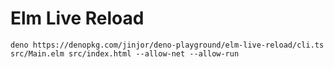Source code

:# Elm Live Reload

```
deno https://denopkg.com/jinjor/deno-playground/elm-live-reload/cli.ts src/Main.elm src/index.html --allow-net --allow-run
```
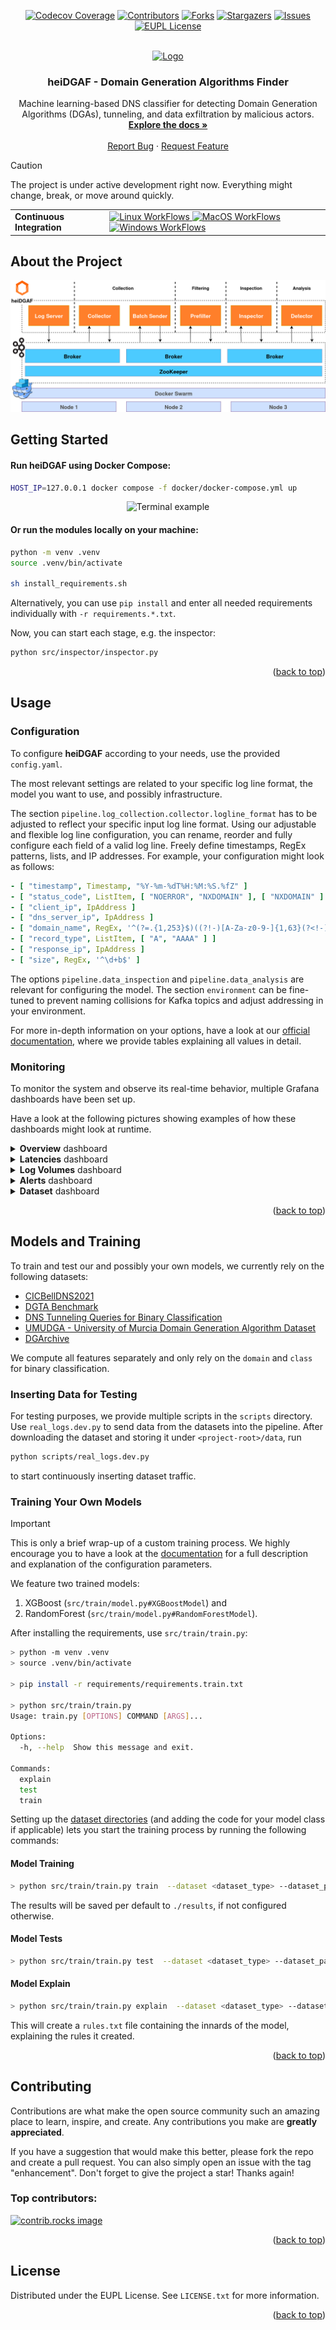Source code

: <a id="readme-top"></a>

<!-- PROJECT SHIELDS -->
<div align="center">

[![Codecov Coverage][coverage-shield]][coverage-url]
[![Contributors][contributors-shield]][contributors-url]
[![Forks][forks-shield]][forks-url]
[![Stargazers][stars-shield]][stars-url]
[![Issues][issues-shield]][issues-url]
[![EUPL License][license-shield]][license-url]


</div>

<!-- PROJECT LOGO -->
<br />
<div align="center">
  <a href="https://github.com/stefanDeveloper/heiDGAF">
    <img src="https://raw.githubusercontent.com/stefanDeveloper/heiDGAF/main/assets/heidgaf_logo_normal.png?raw=true" alt="Logo">
  </a>

<h3 align="center">heiDGAF - Domain Generation Algorithms Finder</h3>

  <p align="center">
    Machine learning-based DNS classifier for detecting Domain Generation Algorithms (DGAs), tunneling, and data exfiltration by malicious actors.
    <br />
    <a href="https://heidgaf.readthedocs.io/en/latest/"><strong>Explore the docs »</strong></a>
    <br />
    <br />
    <a href="https://github.com/stefanDeveloper/heiDGAF/issues/new?labels=bug&template=bug-report---.md">Report Bug</a>
    ·
    <a href="https://github.com/stefanDeveloper/heiDGAF/issues/new?labels=enhancement&template=feature-request---.md">Request Feature</a>
  </p>
</div>

> [!CAUTION]
> The project is under active development right now. Everything might change, break, or move around quickly.

<table>
<tr>
  <td><b>Continuous Integration</b></td>
  <td>
    <a href="https://github.com/stefanDeveloper/heiDGAF/actions/workflows/build_test_linux.yml">
    <img src="https://img.shields.io/github/actions/workflow/status/stefanDeveloper/heiDGAF/build_test_linux.yml?branch=main&logo=linux&style=for-the-badge&label=linux" alt="Linux WorkFlows" />
    </a>
    <a href="https://github.com/stefanDeveloper/heiDGAF/actions/workflows/build_test_macos.yml">
    <img src="https://img.shields.io/github/actions/workflow/status/stefanDeveloper/heiDGAF/build_test_macos.yml?branch=main&logo=apple&style=for-the-badge&label=macos" alt="MacOS WorkFlows" />
    </a>
    <a href="https://github.com/stefanDeveloper/heiDGAF/actions/workflows/build_test_windows.yml">
    <img src="https://img.shields.io/github/actions/workflow/status/stefanDeveloper/heiDGAF/build_test_windows.yml?branch=main&logo=windows&style=for-the-badge&label=windows" alt="Windows WorkFlows" />
    </a>
  </td>
</tr>
</table>

## About the Project

![Pipeline overview](https://raw.githubusercontent.com/stefanDeveloper/heiDGAF/main/docs/media/heidgaf_overview_detailed.drawio.png?raw=true)

## Getting Started

#### Run **heiDGAF** using Docker Compose:

```sh
HOST_IP=127.0.0.1 docker compose -f docker/docker-compose.yml up
```
<p align="center">
  <img src="https://raw.githubusercontent.com/stefanDeveloper/heiDGAF/main/assets/terminal_example.gif?raw=true" alt="Terminal example"/>
</p>

#### Or run the modules locally on your machine:
```sh
python -m venv .venv
source .venv/bin/activate

sh install_requirements.sh
```
Alternatively, you can use `pip install` and enter all needed requirements individually with `-r requirements.*.txt`.

Now, you can start each stage, e.g. the inspector:

```sh
python src/inspector/inspector.py
```

<p align="right">(<a href="#readme-top">back to top</a>)</p>


## Usage

### Configuration

To configure **heiDGAF** according to your needs, use the provided `config.yaml`.

The most relevant settings are related to your specific log line format, the model you want to use, and
possibly infrastructure.

The section `pipeline.log_collection.collector.logline_format` has to be adjusted to reflect your specific input log
line format. Using our adjustable and flexible log line configuration, you can rename, reorder and fully configure each
field of a valid log line. Freely define timestamps, RegEx patterns, lists, and IP addresses. For example, your
configuration might look as follows:

```yml
- [ "timestamp", Timestamp, "%Y-%m-%dT%H:%M:%S.%fZ" ]
- [ "status_code", ListItem, [ "NOERROR", "NXDOMAIN" ], [ "NXDOMAIN" ] ]
- [ "client_ip", IpAddress ]
- [ "dns_server_ip", IpAddress ]
- [ "domain_name", RegEx, '^(?=.{1,253}$)((?!-)[A-Za-z0-9-]{1,63}(?<!-)\.)+[A-Za-z]{2,63}$' ]
- [ "record_type", ListItem, [ "A", "AAAA" ] ]
- [ "response_ip", IpAddress ]
- [ "size", RegEx, '^\d+b$' ]
```

The options `pipeline.data_inspection` and `pipeline.data_analysis` are relevant for configuring the model. The section
`environment` can be fine-tuned to prevent naming collisions for Kafka topics and adjust addressing in your environment.

For more in-depth information on your options, have a look at our
[official documentation](https://heidgaf.readthedocs.io/en/latest/usage.html), where we provide tables explaining all
values in detail.

### Monitoring
To monitor the system and observe its real-time behavior, multiple Grafana dashboards have been set up.

Have a look at the following pictures showing examples of how these dashboards might look at runtime.

<details>
  <summary><strong>Overview</strong> dashboard</summary>

  Contains the most relevant information on the system's runtime behavior, its efficiency and its effectivity.

  <p align="center">
    <a href="./assets/readme_assets/overview.png">
      <img src="./assets/readme_assets/overview.png" alt="Overview Dashboard" width="90%"/>
    </a>
  </p>

</details>

<details>
  <summary><strong>Latencies</strong> dashboard</summary>

  Presents any information on latencies, including comparisons between the modules and more detailed,
  stand-alone metrics.

  <p align="center">
    <a href="./assets/readme_assets/latencies.jpeg">
      <img src="./assets/readme_assets/latencies.jpeg" alt="Latencies Dashboard" width="90%"/>
    </a>
  </p>

</details>

<details>
  <summary><strong>Log Volumes</strong> dashboard</summary>

  Presents any information on the fill levels of each module, i.e. the number of entries that are currently in the
  module for processing. Includes comparisons between the modules, more detailed, stand-alone metrics, as well as
  total numbers of logs entering the pipeline or being marked as fully processed.

  <p align="center">
    <a href="./assets/readme_assets/log_volumes.jpeg">
      <img src="./assets/readme_assets/log_volumes.jpeg" alt="Log Volumes Dashboard" width="90%"/>
    </a>
  </p>

</details>

<details>
  <summary><strong>Alerts</strong> dashboard</summary>

  Presents details on the number of logs detected as malicious including IP addresses responsible for those alerts.

  <p align="center">
    <a href="./assets/readme_assets/alerts.png">
      <img src="./assets/readme_assets/alerts.png" alt="Alerts Dashboard" width="90%"/>
    </a>
  </p>

</details>

<details>
  <summary><strong>Dataset</strong> dashboard</summary>

  This dashboard is only active for the **_datatest_** mode. Users who want to test their own models can use this mode
  for inspecting confusion matrices on testing data.

  > This feature is in a very early development stage.

  <p align="center">
    <a href="./assets/readme_assets/datatests.png">
      <img src="./assets/readme_assets/datatests.png" alt="Dataset Dashboard" width="80%"/>
    </a>
  </p>

</details>

<p align="right">(<a href="#readme-top">back to top</a>)</p>


## Models and Training

To train and test our and possibly your own models, we currently rely on the following datasets:

- [CICBellDNS2021](https://www.unb.ca/cic/datasets/dns-2021.html)
- [DGTA Benchmark](https://data.mendeley.com/datasets/2wzf9bz7xr/1)
- [DNS Tunneling Queries for Binary Classification](https://data.mendeley.com/datasets/mzn9hvdcxg/1)
- [UMUDGA - University of Murcia Domain Generation Algorithm Dataset](https://data.mendeley.com/datasets/y8ph45msv8/1)
- [DGArchive](https://dgarchive.caad.fkie.fraunhofer.de/)

We compute all features separately and only rely on the `domain` and `class` for binary classification.

### Inserting Data for Testing

For testing purposes, we provide multiple scripts in the `scripts` directory. Use `real_logs.dev.py` to send data from
the datasets into the pipeline. After downloading the dataset and storing it under `<project-root>/data`, run
```sh
python scripts/real_logs.dev.py
```
to start continuously inserting dataset traffic.

### Training Your Own Models

> [!IMPORTANT]
> This is only a brief wrap-up of a custom training process.
> We highly encourage you to have a look at the [documentation](https://heidgaf.readthedocs.io/en/latest/training.html)
> for a full description and explanation of the configuration parameters.

We feature two trained models:
1. XGBoost (`src/train/model.py#XGBoostModel`) and
2. RandomForest (`src/train/model.py#RandomForestModel`).

After installing the requirements, use `src/train/train.py`:

```sh
> python -m venv .venv
> source .venv/bin/activate

> pip install -r requirements/requirements.train.txt

> python src/train/train.py
Usage: train.py [OPTIONS] COMMAND [ARGS]...

Options:
  -h, --help  Show this message and exit.

Commands:
  explain
  test
  train
```

Setting up the [dataset directories](#insert-test-data) (and adding the code for your model class if applicable) lets you start
the training process by running the following commands:

#### Model Training

```sh
> python src/train/train.py train  --dataset <dataset_type> --dataset_path <path/to/your/datasets> --model <model_name>
```
The results will be saved per default to `./results`, if not configured otherwise.

#### Model Tests

```sh
> python src/train/train.py test  --dataset <dataset_type> --dataset_path <path/to/your/datasets> --model <model_name> --model_path <path_to_model_version>
```

#### Model Explain

```sh
> python src/train/train.py explain  --dataset <dataset_type> --dataset_path <path/to/your/datasets> --model <model_name> --model_path <path_to_model_version>
```
This will create a `rules.txt` file containing the innards of the model, explaining the rules it created.

<p align="right">(<a href="#readme-top">back to top</a>)</p>


<!-- CONTRIBUTING -->
## Contributing

Contributions are what make the open source community such an amazing place to learn, inspire, and create. Any
contributions you make are **greatly appreciated**.

If you have a suggestion that would make this better, please fork the repo and create a pull request. You can also
simply open an issue with the tag "enhancement".
Don't forget to give the project a star! Thanks again!

### Top contributors:

<a href="https://github.com/stefanDeveloper/heiDGAF/graphs/contributors">
  <img src="https://contrib.rocks/image?repo=stefanDeveloper/heiDGAF" alt="contrib.rocks image" />
</a>


<p align="right">(<a href="#readme-top">back to top</a>)</p>

<!-- LICENSE -->

## License

Distributed under the EUPL License. See `LICENSE.txt` for more information.

<p align="right">(<a href="#readme-top">back to top</a>)</p>


<!-- MARKDOWN LINKS & IMAGES -->
<!-- https://www.markdownguide.org/basic-syntax/#reference-style-links -->

[contributors-shield]: https://img.shields.io/github/contributors/stefanDeveloper/heiDGAF.svg?style=for-the-badge

[contributors-url]: https://github.com/stefanDeveloper/heiDGAF/graphs/contributors

[forks-shield]: https://img.shields.io/github/forks/stefanDeveloper/heiDGAF.svg?style=for-the-badge

[forks-url]: https://github.com/stefanDeveloper/heiDGAF/network/members

[stars-shield]: https://img.shields.io/github/stars/stefanDeveloper/heiDGAF.svg?style=for-the-badge

[stars-url]: https://github.com/stefanDeveloper/heiDGAF/stargazers

[issues-shield]: https://img.shields.io/github/issues/stefanDeveloper/heiDGAF.svg?style=for-the-badge

[issues-url]: https://github.com/stefanDeveloper/heiDGAF/issues

[license-shield]: https://img.shields.io/github/license/stefanDeveloper/heiDGAF.svg?style=for-the-badge

[license-url]: https://github.com/stefanDeveloper/heiDGAF/blob/master/LICENSE.txt

[coverage-shield]: https://img.shields.io/codecov/c/github/stefanDeveloper/heiDGAF?style=for-the-badge

[coverage-url]: https://app.codecov.io/github/stefanDeveloper/heiDGAF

-*-*-

Exercise prompt ->
Write out exactly the lines that run from the top of the listing above to the line containing "<!-- PROJECT LOGO -->", both ends included. Omit every picture.

Written response ->
Source code

:# Elm Live Reload

```
deno https://denopkg.com/jinjor/deno-playground/elm-live-reload/cli.ts src/Main.elm src/index.html --allow-net --allow-run
```
Source code

: <a id="readme-top"></a>

<!-- PROJECT SHIELDS -->
<div align="center">

[![Codecov Coverage][coverage-shield]][coverage-url]
[![Contributors][contributors-shield]][contributors-url]
[![Forks][forks-shield]][forks-url]
[![Stargazers][stars-shield]][stars-url]
[![Issues][issues-shield]][issues-url]
[![EUPL License][license-shield]][license-url]


</div>

<!-- PROJECT LOGO -->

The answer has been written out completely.